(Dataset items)
----------------
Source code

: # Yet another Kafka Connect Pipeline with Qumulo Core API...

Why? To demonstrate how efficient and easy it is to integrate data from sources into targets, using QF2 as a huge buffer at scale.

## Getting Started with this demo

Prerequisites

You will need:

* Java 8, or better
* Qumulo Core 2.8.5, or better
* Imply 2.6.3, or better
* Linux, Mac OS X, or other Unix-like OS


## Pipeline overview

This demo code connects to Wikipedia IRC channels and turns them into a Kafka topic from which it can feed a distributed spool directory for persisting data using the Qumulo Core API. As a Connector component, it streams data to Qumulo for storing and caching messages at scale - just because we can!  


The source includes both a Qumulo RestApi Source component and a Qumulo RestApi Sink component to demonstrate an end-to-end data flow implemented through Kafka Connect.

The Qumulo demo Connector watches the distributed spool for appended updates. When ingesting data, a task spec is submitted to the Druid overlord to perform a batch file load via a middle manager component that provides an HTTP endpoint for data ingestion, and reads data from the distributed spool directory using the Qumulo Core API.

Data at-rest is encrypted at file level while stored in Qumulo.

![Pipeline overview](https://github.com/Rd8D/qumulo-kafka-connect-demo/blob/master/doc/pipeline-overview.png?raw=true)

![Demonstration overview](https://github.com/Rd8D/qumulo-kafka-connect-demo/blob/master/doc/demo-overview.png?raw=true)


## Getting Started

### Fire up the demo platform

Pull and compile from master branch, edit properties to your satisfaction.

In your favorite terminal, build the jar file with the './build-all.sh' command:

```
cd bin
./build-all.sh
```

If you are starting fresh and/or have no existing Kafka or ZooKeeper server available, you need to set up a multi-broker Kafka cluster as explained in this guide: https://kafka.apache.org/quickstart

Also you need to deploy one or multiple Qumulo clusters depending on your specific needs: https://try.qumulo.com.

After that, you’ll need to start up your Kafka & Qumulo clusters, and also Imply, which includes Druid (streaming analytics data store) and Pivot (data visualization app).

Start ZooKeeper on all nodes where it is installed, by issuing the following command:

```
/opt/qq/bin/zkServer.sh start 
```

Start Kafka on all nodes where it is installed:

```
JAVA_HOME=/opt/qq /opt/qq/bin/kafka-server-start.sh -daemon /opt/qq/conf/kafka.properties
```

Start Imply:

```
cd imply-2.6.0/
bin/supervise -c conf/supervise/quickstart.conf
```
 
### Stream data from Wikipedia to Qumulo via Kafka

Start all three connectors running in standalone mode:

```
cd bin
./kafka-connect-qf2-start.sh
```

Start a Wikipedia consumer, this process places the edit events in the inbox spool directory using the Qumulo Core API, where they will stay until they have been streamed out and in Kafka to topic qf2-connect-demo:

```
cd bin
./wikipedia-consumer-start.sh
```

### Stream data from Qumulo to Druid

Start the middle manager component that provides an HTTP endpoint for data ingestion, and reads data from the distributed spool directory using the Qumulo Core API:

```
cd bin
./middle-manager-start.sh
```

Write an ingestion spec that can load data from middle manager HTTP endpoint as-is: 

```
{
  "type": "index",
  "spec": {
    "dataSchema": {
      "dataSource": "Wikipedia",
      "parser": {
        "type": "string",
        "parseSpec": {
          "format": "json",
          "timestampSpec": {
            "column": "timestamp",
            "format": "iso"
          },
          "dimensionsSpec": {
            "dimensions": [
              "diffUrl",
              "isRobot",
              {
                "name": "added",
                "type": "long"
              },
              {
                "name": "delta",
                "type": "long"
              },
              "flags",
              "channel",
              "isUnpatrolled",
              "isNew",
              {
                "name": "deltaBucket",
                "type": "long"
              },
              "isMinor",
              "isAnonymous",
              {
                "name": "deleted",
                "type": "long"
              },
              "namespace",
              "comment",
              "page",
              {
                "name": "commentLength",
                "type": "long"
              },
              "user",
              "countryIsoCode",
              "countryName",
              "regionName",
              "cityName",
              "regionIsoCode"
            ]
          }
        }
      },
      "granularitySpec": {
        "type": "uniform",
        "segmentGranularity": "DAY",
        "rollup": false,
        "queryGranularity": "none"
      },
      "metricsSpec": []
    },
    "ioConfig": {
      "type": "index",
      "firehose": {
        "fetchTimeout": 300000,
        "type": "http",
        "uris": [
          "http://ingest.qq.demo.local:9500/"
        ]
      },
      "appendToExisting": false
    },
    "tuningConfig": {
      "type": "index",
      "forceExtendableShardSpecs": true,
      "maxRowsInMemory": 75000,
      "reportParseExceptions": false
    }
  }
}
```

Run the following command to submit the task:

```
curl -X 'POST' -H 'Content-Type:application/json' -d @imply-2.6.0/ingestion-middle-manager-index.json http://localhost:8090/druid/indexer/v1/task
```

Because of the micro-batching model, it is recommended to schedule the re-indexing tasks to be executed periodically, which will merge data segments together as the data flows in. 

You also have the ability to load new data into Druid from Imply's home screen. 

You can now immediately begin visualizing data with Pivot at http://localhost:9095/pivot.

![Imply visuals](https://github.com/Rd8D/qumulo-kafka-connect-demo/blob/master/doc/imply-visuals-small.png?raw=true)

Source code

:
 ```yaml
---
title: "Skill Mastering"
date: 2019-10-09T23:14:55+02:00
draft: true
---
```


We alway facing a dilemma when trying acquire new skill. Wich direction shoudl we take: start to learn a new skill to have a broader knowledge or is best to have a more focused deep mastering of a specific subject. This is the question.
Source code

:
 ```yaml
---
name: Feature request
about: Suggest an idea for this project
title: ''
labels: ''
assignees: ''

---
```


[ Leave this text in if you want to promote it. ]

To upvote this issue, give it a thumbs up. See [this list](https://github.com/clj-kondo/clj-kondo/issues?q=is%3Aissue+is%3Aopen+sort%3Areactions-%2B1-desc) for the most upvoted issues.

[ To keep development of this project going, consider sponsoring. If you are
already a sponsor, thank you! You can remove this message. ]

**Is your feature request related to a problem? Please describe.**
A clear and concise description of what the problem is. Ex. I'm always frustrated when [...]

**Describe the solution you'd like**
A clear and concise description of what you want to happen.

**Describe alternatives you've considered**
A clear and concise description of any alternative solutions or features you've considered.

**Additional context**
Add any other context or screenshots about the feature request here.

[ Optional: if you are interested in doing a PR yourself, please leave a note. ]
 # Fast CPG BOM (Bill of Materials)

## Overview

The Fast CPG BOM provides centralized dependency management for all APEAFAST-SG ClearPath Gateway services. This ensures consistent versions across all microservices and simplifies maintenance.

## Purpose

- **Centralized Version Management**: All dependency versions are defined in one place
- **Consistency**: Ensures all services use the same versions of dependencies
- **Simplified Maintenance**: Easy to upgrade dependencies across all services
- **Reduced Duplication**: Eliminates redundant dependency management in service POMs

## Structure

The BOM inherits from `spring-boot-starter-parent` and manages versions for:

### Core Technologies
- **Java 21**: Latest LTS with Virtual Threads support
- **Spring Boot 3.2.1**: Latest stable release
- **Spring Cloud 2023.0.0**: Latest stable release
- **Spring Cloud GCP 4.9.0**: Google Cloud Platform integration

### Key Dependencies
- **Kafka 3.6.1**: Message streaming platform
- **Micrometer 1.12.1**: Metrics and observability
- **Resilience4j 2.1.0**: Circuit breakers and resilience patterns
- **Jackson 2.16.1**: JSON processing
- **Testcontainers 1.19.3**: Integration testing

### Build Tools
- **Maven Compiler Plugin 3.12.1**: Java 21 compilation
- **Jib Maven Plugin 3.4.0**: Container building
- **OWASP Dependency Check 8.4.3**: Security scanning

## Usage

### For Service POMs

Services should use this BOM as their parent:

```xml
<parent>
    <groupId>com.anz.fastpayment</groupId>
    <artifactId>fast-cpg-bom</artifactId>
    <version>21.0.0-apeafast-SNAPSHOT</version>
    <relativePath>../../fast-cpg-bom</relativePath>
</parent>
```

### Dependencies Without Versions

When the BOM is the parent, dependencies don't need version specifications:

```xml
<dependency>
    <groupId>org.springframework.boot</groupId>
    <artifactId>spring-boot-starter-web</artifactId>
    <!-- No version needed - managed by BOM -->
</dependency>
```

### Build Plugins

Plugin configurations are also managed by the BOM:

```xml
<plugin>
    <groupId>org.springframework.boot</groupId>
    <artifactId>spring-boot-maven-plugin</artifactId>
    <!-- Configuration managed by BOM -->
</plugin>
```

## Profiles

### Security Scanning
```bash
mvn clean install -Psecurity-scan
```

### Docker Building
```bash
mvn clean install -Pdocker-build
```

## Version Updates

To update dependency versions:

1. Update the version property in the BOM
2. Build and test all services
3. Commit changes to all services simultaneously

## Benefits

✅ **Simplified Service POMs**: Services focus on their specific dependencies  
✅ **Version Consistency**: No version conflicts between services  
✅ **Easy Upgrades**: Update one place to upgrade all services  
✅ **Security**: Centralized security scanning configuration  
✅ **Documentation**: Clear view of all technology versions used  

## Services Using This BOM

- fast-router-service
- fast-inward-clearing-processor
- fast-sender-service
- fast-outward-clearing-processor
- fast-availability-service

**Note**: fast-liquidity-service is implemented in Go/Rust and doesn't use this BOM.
----------------
Check each line above for "ZooKeeper" and give the number of lines that match, nothing more.

2